┌─ Dataset
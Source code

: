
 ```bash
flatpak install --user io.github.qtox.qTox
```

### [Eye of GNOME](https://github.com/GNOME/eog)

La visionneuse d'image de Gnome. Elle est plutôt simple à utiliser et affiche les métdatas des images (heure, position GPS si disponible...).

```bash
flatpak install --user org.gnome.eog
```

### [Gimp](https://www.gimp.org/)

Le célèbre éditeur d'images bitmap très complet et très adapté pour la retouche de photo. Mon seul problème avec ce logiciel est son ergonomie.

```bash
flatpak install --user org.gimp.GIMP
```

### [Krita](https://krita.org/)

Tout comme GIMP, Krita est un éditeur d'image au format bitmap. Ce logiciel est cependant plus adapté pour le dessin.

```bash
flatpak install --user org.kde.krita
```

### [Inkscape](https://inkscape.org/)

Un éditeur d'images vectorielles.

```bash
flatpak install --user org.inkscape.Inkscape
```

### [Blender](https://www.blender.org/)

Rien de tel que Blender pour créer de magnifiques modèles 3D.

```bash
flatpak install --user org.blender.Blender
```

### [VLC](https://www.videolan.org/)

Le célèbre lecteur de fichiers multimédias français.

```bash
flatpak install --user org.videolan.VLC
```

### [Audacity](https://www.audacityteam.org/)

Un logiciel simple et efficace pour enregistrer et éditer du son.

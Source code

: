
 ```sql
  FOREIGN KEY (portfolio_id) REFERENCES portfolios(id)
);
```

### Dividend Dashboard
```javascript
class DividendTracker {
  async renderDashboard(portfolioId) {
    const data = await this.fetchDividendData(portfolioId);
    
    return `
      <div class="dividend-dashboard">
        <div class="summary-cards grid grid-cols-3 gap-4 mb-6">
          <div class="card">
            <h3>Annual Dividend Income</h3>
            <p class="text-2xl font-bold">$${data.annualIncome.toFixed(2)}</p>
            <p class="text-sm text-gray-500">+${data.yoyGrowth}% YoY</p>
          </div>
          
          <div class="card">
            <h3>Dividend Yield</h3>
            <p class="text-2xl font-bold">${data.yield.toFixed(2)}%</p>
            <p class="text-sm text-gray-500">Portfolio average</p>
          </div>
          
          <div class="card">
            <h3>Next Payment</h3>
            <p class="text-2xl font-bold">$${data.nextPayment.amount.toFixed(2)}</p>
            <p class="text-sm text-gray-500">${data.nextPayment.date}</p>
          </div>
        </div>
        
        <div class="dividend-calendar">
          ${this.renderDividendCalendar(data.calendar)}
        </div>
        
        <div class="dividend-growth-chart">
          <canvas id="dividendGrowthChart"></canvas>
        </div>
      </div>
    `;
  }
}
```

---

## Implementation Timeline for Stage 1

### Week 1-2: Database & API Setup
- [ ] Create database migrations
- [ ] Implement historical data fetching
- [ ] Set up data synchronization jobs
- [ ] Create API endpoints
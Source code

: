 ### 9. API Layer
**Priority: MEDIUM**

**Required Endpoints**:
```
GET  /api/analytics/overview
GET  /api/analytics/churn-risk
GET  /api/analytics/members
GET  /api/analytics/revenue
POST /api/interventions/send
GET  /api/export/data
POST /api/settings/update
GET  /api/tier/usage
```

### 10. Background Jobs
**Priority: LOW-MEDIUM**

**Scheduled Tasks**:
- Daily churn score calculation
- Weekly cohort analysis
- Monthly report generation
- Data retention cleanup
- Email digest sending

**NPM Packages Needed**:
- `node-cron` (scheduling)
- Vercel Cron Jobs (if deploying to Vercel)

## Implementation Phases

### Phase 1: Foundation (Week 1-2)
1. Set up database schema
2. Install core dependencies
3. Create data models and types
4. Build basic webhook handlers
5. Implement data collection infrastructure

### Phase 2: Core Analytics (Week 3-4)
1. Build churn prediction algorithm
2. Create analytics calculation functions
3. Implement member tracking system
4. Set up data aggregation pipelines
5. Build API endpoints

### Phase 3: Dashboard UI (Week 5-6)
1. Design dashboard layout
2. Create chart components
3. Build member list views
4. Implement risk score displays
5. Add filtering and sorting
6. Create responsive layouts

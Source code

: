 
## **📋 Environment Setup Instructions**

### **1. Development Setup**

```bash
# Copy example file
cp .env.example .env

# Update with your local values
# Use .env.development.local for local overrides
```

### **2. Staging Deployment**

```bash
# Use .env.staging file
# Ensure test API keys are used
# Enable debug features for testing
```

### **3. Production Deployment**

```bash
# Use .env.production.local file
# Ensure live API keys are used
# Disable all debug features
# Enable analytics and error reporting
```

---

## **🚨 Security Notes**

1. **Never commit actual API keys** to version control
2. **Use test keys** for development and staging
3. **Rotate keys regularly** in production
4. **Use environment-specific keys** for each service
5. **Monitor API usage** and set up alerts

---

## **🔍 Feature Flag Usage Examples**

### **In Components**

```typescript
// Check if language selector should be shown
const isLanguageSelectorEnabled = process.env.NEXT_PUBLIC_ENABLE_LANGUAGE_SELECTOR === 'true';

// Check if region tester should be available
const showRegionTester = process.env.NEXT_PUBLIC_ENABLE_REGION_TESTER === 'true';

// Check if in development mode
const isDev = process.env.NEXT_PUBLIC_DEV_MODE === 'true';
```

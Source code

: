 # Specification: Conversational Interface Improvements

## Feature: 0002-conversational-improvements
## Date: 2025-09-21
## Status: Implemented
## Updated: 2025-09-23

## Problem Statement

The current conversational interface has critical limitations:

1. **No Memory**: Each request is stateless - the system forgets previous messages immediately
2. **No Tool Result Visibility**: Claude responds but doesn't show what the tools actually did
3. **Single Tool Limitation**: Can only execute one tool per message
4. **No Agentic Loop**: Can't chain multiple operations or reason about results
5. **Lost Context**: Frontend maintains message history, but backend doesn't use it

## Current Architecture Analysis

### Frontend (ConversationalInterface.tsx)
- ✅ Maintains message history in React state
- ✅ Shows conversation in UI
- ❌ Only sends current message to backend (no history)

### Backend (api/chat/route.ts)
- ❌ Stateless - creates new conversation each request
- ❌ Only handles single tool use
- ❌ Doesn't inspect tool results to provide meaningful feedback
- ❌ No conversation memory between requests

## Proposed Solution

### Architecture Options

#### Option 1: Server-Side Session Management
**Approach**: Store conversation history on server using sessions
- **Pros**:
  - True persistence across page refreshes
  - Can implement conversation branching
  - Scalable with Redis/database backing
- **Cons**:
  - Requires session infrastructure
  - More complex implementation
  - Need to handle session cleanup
└─
■ Problem requirements
Once you reach the line containing "La visionneuse d'image", include it and stop; until then, reproduce each line of the listing from its start exactly.

■ Answer to the problem
Source code

:
 ```bash
flatpak install --user io.github.qtox.qTox
```

### [Eye of GNOME](https://github.com/GNOME/eog)

La visionneuse d'image de Gnome. Elle est plutôt simple à utiliser et affiche les métdatas des images (heure, position GPS si disponible...).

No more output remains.